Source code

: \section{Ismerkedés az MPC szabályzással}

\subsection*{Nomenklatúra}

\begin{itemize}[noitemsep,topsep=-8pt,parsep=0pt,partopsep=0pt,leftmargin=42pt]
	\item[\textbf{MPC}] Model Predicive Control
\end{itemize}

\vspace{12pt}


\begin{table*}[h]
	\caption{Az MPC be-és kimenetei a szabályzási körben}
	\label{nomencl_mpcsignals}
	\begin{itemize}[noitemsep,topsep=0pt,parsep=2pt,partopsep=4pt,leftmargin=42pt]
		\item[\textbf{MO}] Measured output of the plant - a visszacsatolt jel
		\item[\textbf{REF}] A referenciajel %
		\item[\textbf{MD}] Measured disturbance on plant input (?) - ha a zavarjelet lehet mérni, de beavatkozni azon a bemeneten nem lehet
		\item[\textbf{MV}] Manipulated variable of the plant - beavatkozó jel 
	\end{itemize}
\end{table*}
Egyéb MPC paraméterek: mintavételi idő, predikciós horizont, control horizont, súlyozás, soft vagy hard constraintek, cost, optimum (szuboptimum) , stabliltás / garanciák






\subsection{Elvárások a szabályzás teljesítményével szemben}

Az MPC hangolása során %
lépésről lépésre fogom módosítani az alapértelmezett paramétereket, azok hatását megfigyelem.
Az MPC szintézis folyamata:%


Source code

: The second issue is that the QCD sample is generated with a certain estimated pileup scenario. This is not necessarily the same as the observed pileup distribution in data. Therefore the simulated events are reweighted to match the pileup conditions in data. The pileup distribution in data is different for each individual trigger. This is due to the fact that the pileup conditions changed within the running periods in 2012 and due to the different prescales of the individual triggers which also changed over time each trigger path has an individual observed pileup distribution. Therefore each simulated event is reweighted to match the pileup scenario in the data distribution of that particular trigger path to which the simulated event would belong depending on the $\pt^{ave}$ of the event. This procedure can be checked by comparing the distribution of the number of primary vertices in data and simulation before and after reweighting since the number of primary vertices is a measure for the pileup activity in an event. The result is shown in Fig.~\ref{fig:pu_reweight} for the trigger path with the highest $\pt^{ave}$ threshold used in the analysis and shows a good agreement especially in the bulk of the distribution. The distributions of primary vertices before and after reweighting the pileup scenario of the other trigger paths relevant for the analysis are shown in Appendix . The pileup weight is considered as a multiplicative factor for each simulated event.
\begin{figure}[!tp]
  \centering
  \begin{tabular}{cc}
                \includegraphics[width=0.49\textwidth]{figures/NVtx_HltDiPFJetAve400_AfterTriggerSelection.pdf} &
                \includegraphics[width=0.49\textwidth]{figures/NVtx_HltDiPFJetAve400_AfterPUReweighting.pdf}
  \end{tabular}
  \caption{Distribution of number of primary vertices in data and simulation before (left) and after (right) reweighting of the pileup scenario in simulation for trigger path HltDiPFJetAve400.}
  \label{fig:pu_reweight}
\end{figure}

■ ■ ■

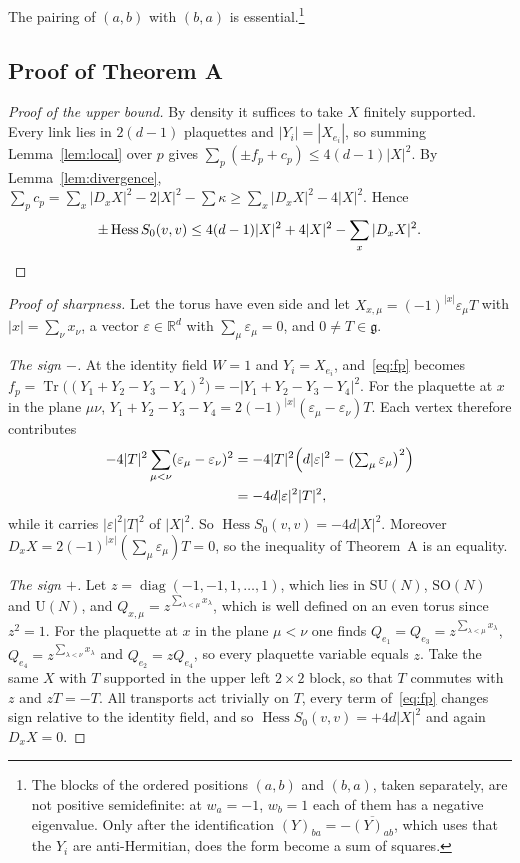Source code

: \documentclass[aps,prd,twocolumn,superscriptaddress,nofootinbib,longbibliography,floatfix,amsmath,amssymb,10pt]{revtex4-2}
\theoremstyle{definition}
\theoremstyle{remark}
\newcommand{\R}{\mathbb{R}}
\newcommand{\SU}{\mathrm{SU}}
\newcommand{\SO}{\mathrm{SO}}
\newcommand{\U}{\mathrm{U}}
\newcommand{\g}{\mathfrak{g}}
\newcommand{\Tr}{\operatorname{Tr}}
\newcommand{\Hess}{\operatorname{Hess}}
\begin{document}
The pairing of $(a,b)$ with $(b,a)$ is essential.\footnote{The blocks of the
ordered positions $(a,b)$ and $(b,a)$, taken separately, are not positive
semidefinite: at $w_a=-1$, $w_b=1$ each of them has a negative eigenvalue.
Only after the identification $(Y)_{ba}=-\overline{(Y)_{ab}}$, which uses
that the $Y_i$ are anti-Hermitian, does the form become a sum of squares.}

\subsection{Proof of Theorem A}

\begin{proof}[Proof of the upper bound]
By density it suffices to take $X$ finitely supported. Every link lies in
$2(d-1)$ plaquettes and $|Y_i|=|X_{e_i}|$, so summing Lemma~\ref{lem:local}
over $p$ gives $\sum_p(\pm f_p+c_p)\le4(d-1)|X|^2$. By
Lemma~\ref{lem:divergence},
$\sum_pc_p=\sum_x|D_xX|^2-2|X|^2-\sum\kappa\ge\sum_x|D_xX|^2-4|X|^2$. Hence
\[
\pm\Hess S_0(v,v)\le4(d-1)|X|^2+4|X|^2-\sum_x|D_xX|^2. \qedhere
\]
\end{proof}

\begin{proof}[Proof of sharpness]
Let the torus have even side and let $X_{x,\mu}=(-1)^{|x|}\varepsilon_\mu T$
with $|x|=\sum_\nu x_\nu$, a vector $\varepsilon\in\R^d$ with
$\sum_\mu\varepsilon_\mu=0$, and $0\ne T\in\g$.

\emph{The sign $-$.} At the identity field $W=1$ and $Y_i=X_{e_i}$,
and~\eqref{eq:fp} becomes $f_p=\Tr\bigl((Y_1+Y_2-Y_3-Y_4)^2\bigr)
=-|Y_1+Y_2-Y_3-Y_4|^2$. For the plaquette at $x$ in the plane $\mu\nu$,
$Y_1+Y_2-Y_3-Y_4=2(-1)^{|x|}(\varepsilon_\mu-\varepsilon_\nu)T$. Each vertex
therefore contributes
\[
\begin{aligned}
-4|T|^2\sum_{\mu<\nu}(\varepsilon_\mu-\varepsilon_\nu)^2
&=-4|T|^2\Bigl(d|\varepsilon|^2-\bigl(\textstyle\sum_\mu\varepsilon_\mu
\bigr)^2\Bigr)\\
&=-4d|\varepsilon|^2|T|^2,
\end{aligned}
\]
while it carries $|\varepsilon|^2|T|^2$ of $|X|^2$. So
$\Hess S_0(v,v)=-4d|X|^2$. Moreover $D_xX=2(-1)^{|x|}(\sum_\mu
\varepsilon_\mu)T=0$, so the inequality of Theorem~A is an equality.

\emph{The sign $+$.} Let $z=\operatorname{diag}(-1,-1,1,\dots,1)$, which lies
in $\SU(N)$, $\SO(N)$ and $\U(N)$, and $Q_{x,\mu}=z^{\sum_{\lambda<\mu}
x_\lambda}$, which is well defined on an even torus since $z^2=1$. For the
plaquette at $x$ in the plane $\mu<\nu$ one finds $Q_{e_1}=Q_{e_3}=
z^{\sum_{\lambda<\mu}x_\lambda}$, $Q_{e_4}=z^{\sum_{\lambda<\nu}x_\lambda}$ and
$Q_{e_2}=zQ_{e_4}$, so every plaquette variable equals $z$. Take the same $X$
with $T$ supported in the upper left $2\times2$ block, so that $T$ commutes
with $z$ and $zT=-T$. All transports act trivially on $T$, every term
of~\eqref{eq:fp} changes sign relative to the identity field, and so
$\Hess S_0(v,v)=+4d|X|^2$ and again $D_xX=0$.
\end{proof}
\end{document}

■ ■ ■

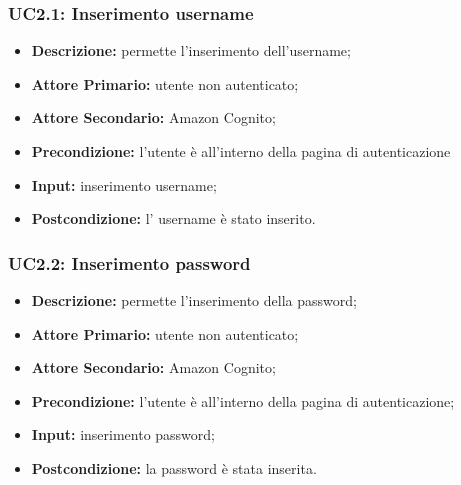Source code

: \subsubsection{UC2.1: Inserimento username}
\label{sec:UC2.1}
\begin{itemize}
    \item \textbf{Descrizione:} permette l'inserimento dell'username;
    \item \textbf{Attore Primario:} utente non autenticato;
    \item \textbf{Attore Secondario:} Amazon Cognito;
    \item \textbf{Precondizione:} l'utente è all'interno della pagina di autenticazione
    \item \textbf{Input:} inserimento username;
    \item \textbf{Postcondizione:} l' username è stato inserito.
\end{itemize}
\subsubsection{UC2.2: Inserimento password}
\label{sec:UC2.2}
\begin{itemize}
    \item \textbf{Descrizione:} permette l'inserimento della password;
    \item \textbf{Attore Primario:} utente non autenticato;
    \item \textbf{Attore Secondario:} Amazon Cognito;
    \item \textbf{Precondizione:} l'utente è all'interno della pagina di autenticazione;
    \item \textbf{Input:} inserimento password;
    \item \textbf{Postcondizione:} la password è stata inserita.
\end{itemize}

■ ■ ■

- [EXERCISE GOAL]: Of the entries above, repeat exactly the lines from the line with "with $T$ supported" through the line with "and again $D_xX=0$.", both of them included.

- [COMPLETED TASK]:
with $T$ supported in the upper left $2\times2$ block, so that $T$ commutes
with $z$ and $zT=-T$. All transports act trivially on $T$, every term
of~\eqref{eq:fp} changes sign relative to the identity field, and so
$\Hess S_0(v,v)=+4d|X|^2$ and again $D_xX=0$.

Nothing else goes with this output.